Most of the participants at this week's rally were women who came to Long Island to attend the United Association for Labor Education’s 44th Northeast Summer School for Women in Unions and Worker Organizations, a five-day residential program held at Hofstra University in Hempstead.
Several legislators also were among the attendees outside Best Market’s store on Hempstead Turnpike in East Meadow, where those rallying Tuesday called for discount grocer Lidl, which bought 27 Best Market stores this year, to provide workers with stable work schedules and higher wages, and to promote more women to management jobs.
“They have the opportunity to do the right thing. They can set a standard,” said Diana Robinson, program coordinator for the CUNY School of Labor and Urban Studies in Manhattan.
The CUNY school hosted the summer school, which was attended by about 166 women, mostly from New York State. A school tradition is to have participants support workers in the community trying to improve their workplaces, Robinson said.

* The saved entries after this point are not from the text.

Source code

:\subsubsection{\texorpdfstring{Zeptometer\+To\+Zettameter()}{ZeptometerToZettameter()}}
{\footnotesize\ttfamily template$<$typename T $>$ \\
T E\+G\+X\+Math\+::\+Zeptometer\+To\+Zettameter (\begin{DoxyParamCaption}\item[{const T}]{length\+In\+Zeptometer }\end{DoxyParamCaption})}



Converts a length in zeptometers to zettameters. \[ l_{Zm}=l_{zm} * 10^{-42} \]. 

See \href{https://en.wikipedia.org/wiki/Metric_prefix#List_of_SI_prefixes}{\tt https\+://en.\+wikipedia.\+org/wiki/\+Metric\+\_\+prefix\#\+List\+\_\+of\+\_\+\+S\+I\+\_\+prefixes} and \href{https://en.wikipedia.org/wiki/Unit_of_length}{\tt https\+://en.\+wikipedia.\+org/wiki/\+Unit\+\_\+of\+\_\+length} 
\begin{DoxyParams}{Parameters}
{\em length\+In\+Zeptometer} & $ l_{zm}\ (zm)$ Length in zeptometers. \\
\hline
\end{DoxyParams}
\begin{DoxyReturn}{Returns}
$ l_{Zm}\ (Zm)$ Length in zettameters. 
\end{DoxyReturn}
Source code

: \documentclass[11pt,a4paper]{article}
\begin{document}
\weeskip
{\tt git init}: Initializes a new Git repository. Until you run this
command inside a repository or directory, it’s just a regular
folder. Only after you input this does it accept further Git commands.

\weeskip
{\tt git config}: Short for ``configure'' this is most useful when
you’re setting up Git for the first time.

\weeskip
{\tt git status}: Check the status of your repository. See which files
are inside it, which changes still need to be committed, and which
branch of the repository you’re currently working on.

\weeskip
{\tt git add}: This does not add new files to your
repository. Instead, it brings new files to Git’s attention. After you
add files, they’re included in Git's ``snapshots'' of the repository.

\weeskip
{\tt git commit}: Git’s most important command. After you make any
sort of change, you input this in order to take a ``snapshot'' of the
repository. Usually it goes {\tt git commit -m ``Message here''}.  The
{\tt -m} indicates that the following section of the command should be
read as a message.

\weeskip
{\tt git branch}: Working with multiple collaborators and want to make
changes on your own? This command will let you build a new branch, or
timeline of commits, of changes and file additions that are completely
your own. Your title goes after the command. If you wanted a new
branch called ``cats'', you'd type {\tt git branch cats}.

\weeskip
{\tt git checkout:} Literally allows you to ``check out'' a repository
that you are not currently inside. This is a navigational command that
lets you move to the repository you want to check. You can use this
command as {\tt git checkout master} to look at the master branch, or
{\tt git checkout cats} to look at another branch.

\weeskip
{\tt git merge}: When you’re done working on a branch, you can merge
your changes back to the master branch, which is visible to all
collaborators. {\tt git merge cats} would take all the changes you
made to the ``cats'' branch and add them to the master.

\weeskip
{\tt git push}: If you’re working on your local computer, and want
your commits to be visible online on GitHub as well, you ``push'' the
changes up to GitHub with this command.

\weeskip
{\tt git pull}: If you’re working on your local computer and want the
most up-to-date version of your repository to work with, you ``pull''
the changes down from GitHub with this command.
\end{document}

“We learned about this campaign through Do Better Best Market,” said Robinson, referring to the rally’s organizer, which is a movement formed by current and former Best Market workers about 2 1/2 years ago calling for better working conditions.
The United Food and Commercial Workers International Union also was involved, but Best Market/Lidl workers are not unionized.
State Sens. James Gaughran, John Brooks, Kevin Thomas and Monica Martinez, and state Assemb. Michaelle Solages were among the elected officials at the rally.
“It’s always important to stand by employees. Employees are the lifeblood of any good business,” said Solages (D-Elmont).
In January, Lidl US, the American arm of Germany-based grocer Lidl, bought 27 grocery stores in New York and New Jersey owned by Bethpage-based Best Market, including all 24 on Long Island, for an undisclosed price.
“As we transition Best Market stores to Lidl stores over the next two to three years, we are committed to creating an environment where all employees can thrive,” Lidl spokesman William Harwood said.
About half of the store managers at Lidl’s 67 U.S. stores, excluding Best Market, are women, he said.
“We are proud of the diversity of our workforce and see it as a strength that we will continue to build on along Long Island as we transition Best Market stores to Lidl stores over the next two to three years,” he said this week.
Among the Best Market employees' complaints about working conditions are that work hours are being cut and new workers are making more than longtime employees doing the same work, said Jill Cooley, a full-time assistant bakery team lead at Best Market’s Queens store.
“My main issues are our pay raises. There’s no set pay scale for individual workers,” said Cooley, 52.
Other employees, such as Lauren Rzeplinski, 27, say that Lidl has been delivering on its promises for more work hours and training, better pay and other benefits.
“They’ve been very transparent. and they’ve really held up their end of the deal with all of us,” said Rzeplinski, who is a bakery team leader at the Best Market in Islip. The Centereach resident is in training to be a manager at Lidl’s new Center Moriches store opening by early next year, she said.
Lidl disputes claims about reduced employee work hours, saying, "There has been no overall net reduction in hours at Best Market."
Best Market employs about 2,500 people, and Lidl said it will offer employment with the same or better pay and benefits to all of those who were employed at the time of the sale in January.
Lidl U.S. employees on Long Island will earn a competitive salary of at least $14 an hour, Harwood said. Minimum wage on Long Island is $12.